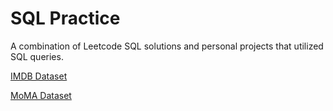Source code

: # SQL Practice

A combination of Leetcode SQL solutions and personal projects that utilized SQL queries.

[IMDB Dataset](https://datasets.imdbws.com/)

[MoMA Dataset](https://github.com/MuseumofModernArt/collection)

____________

Images are to be left out; everything else in the material must be written out exactly.

§ **Response to the exercise**
Source code

: # SQL Practice

A combination of Leetcode SQL solutions and personal projects that utilized SQL queries.

[IMDB Dataset](https://datasets.imdbws.com/)

[MoMA Dataset](https://github.com/MuseumofModernArt/collection)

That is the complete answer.